First off, it's important to remember statistics are averages. But, they are based on a large number not a small one, so they tend to indicate trends. But because they are averages, that means they don't apply to everyone. There were lots of people who didn't wait the "2 years" and remained happily remarried and there were lots of people who waited longer than that who ended up re-divorcing. With that being said, it's important for every couple to make their own decision. My caution for you is to be sure it's a decision made with your head NOT your heart.
I'm wanting to have more children and waiting puts that at risk due to my age - I have a grave concern with this rationale for not waiting 2 years. Are you marrying because you want a marriage or to legitimize the ability to have children? I know that sounds a little harsh, but you've already seen how difficult a divorce was for your children and for yourself. Does it make any sense to risk rushing into a new marriage to have more children who could become children of divorce?
Life's too short - I agree, so why put yourself in a position to waste more years of your life in a relationship that could wind up being worse than your last marriage? Relationships are typically good during the first year. It's in that second year that the masks come off and we truly get a better vision of the real person we are with. Taking this extra year to see who you're with isn't "wasting" time. It's taking time to help yourself and your children feel confident that this is the right step for your family.

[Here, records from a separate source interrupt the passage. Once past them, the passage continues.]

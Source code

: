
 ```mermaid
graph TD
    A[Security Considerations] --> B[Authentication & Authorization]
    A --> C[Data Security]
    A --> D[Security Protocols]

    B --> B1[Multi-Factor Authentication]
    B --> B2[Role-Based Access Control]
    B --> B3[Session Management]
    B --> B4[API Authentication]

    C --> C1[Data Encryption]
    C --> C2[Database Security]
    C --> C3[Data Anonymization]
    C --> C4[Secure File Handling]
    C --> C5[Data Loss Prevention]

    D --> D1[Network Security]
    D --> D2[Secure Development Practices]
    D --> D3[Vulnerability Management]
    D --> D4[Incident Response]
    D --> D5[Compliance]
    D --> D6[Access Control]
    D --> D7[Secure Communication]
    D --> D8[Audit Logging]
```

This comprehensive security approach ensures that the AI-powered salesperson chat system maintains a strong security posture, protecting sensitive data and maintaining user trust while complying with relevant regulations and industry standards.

Sometimes life is about chances and if you don't take them then you're not really living - There definitely are areas in our lives where this applies. Sometimes we do have to just step out in faith. But remarriage and all of the consequences this has for our children is not one of them. A remarriage isn't a decision that only affects you. It affects numerous people and isn't a decision to leave up to chance. Leaving it up to chance is what happens when only 20% of remarrying couples do any type of preparation leading to the re-divorce rate being close to 75% for couples with children. I know that's just more statistics, but those are the facts.
When you finally find the person you want to spend the rest of you your life with, you want that life to start now - I don't think anyone would agree with this, but it's our hearts (flesh) speaking. The flesh never wants to wait. It wants what it wants now. A perfect example is the fact that our hearts are the ones responsible for not wanting to wait for things we don't have money for and racking up incredible credit card debt. Our hearts/flesh does not have good judgment. It shows maturity to wait, to be confident -in your head- that this is the right decision for everyone involved.
I know this is harsh stuff, but it's thoughts like these that lead so many couples astray. They assume all the details will fall into place once those magic words of "I do" are said. That's the stuff of fairy tales and we live in the real world. I'm committed to helping couples live in the real world, prepare in the real world and experience a real world success.